**ACTIVITY**: Your task is to find every line of the data that holds the string "予算計画のアップグレード" and copy it.

**SUPPLIED RECORDS**:
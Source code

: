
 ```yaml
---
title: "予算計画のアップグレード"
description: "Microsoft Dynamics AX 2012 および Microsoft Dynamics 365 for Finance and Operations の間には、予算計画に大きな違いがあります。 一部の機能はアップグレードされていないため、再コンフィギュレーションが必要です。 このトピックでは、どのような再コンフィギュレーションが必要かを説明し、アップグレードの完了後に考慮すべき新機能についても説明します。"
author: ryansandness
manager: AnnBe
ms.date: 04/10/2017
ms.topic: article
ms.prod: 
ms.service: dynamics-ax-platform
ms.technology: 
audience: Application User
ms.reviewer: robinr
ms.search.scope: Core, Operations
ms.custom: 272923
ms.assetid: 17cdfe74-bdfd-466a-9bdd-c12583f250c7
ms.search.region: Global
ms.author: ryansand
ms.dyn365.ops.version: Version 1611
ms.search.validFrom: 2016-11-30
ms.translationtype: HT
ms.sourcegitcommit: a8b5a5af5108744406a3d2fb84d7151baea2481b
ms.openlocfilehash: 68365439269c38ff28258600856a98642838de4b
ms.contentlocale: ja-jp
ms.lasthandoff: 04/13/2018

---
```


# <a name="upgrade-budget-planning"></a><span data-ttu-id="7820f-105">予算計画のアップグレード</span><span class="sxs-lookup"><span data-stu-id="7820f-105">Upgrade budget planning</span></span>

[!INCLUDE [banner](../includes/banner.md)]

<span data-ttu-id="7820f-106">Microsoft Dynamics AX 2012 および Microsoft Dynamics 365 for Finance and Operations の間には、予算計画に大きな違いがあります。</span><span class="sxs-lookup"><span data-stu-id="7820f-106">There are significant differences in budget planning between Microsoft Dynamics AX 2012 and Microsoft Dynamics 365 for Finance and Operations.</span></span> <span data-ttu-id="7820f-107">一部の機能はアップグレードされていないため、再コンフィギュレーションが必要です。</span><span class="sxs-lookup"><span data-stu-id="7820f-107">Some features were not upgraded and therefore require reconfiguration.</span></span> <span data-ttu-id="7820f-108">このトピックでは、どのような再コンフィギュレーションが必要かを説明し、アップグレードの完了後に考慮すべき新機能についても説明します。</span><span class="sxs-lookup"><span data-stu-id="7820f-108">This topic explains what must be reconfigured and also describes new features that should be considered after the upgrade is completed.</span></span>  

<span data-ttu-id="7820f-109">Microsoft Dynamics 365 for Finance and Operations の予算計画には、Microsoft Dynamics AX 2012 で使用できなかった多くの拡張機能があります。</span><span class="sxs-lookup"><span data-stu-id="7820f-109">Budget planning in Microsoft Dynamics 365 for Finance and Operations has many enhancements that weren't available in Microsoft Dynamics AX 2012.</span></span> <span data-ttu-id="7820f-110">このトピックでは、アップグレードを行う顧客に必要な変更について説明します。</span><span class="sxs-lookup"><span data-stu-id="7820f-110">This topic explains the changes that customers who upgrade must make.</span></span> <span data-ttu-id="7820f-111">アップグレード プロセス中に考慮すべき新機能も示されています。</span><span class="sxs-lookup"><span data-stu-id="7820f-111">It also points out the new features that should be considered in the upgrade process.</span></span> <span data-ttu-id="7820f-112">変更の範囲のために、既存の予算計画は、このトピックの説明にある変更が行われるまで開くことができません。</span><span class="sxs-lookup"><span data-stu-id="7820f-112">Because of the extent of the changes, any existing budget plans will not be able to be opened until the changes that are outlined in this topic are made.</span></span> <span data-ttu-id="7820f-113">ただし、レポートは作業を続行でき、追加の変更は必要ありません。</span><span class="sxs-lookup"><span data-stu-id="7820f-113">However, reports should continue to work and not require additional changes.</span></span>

**EXERCISE ANSWER**:
title: "予算計画のアップグレード"
# <a name="upgrade-budget-planning"></a><span data-ttu-id="7820f-105">予算計画のアップグレード</span><span class="sxs-lookup"><span data-stu-id="7820f-105">Upgrade budget planning</span></span>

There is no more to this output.